### EXERCISE
In the records below, find each line with "progress" and copy it.

----------------------------------------

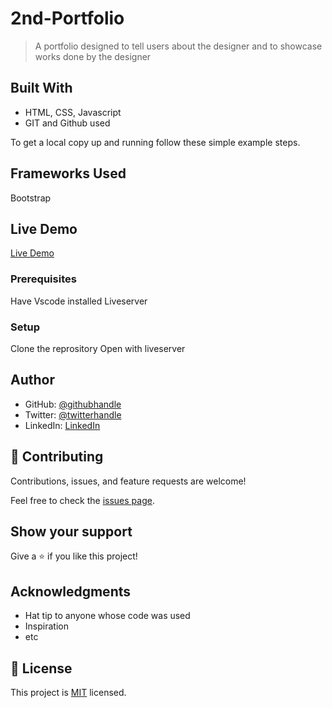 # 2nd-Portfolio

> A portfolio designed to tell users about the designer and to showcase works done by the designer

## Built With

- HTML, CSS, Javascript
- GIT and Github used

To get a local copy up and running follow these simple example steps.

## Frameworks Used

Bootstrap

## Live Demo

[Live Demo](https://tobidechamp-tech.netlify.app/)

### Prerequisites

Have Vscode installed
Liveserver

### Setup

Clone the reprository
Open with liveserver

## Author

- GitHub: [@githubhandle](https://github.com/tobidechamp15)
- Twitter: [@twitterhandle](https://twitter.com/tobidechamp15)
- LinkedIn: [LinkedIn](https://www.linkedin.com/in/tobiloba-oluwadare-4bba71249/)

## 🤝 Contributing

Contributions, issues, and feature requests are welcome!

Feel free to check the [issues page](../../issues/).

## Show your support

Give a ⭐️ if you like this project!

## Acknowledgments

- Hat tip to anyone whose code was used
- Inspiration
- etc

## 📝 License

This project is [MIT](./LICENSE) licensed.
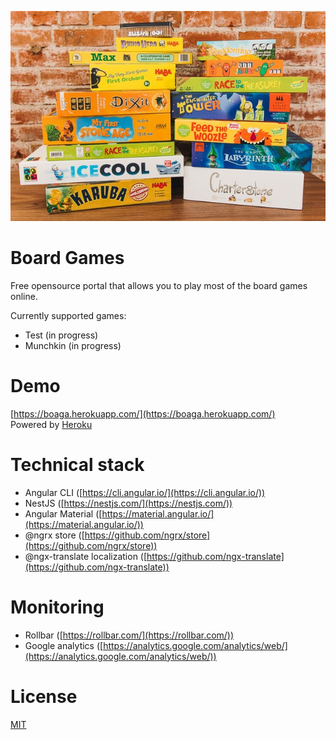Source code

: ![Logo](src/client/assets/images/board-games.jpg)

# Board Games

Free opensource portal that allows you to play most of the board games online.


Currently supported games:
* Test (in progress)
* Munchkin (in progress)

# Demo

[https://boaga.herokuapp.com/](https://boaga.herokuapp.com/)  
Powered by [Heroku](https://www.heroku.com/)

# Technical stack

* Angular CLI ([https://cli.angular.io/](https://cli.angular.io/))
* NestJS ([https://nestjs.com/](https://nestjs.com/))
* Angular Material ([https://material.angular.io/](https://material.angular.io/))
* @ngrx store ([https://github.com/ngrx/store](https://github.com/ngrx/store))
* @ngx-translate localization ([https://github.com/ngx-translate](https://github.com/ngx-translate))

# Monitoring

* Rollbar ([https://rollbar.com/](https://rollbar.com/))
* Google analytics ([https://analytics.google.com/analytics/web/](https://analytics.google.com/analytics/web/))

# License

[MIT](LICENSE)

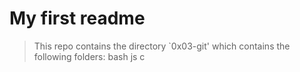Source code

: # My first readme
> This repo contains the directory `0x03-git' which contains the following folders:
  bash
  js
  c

----------------------------------------

### EXPECTED ANSWER
* Test (in progress)
* Munchkin (in progress)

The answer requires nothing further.